In terms of technology, API’s, geo-apps, augmented reality, and gaming in all its forms dominated the week. Overarching this technology was a theme of doing social good that also benefits the bottom line. This blend of social technology and social change is my prediction as to what will dominate the event next year.
But if there was one gesture exhibited by almost every attendee that portends the future, it was the week-long, eye-lock with a smart phone in almost every person’s hand. For the entire five days, streams of people strode the corridors as if tethered to their phones. Glowing like crystal balls and bristling with the latest text, tweet or status update about what was going on, where their friends were or what they needed to know, it seemed as if the answers that everyone was looking for were locked inside these little Black Boxes.
Some will see this as a sad sight but it is also a window to the future. This army of digital ambassadors has already made the transition from desktop to mobile seamlessly sharing their lives, relationships, news, and creativity through portals the size of their palms.
This shift has a two-fold effect.
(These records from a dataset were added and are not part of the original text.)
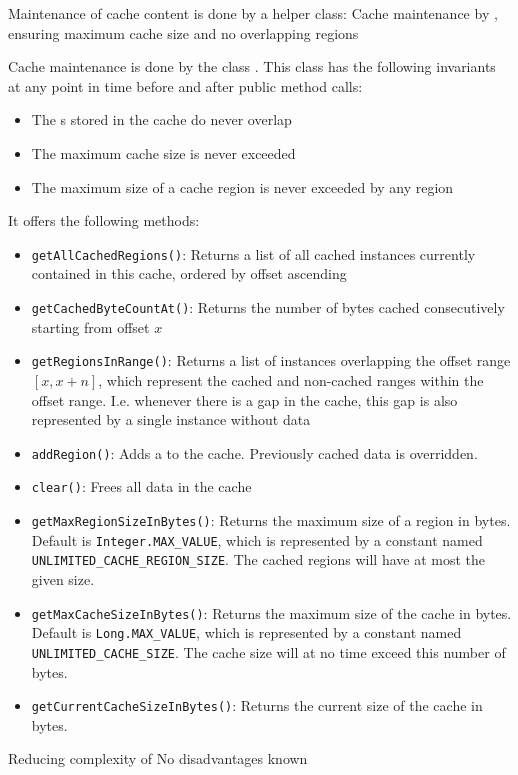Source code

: Maintenance of cache content is done by a helper class:
{%
Cache maintenance by \MediumCache{}, ensuring maximum cache size and no overlapping regions
}
{%
Cache maintenance is done by the class \MediumCache{}. This class has the following invariants at any point in time before and after public method calls:
\begin{itemize}
\item The \MediumRegion{}s stored in the cache do never overlap
\item The maximum cache size is never exceeded
\item The maximum size of a cache region is never exceeded by any region
\end{itemize}

It offers the following methods:
\begin{itemize}
\item \texttt{getAllCachedRegions()}: Returns a list of all cached \MediumRegion{} instances currently contained in this cache, ordered by offset ascending
\item \texttt{getCachedByteCountAt()}: Returns the number of bytes cached consecutively starting from offset $x$
\item \texttt{getRegionsInRange()}: Returns a list of \MediumRegion{} instances overlapping the offset range $[x,x+n]$, which represent the cached and non-cached ranges within the offset range. I.e. whenever there is a gap in the cache, this gap is also represented by a single \MediumRegion{} instance without data
\item \texttt{addRegion()}: Adds a \MediumRegion{} to the cache. Previously cached data is overridden.
\item \texttt{clear()}: Frees all data in the cache
\item \texttt{getMaxRegionSizeInBytes()}: Returns the maximum size of a region in bytes. Default is \texttt{Integer.MAX\_VALUE}, which is represented by a constant named \texttt{UNLIMITED\_CACHE\_REGION\_SIZE}. The cached regions will have at most the given size.
\item \texttt{getMaxCacheSizeInBytes()}: Returns the maximum size of the cache in bytes. Default is \texttt{Long.MAX\_VALUE}, which is represented by a constant named \texttt{UNLIMITED\_CACHE\_SIZE}. The cache size will at no time exceed this number of bytes.
\item \texttt{getCurrentCacheSizeInBytes()}: Returns the current size of the cache in bytes.
\end{itemize}
}
{%
Reducing complexity of \IMediumStore{}
}
{%
No disadvantages known
}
Not only does it accelerate the rate of information exchange but it also alters the way people relate to each other. It was commonplace to see four people huddled in a group with the appearance of a “conversation” only to discover each person was locked in a simultaneous dialogue with someone else at the other end of their phone.
Does this make us less present? Less caring? In fact, less connected? (No doubt many would call it rude.) Yet I would argue the opposite. This technology allows us to connect in multiple ways in real time across multiple platforms weaving an ever-denser network of connectivity between friends, family and colleagues.
I believe this connectivity is rapidly re-stitching the web of relationships in the real world around shared values directed towards the benefit of all. That’s because social technology is built on relationships with people you care about within a framework of community.
As such the mobile is my weapon of choice with which to reshape the future and distance ourselves from self-destructive “Me First” behavior and thinking of the past. If it comes at the cost of some eye contact, it’s a small price to pay when you consider what people – citizens, consumers, technologists, social entrepreneurs, non-profits, government agencies, brands and CEO’s – can achieve when they set their minds on their well being of others and themselves.
Do you believe that mobile technology will effect our lives in a positive or negative way and why?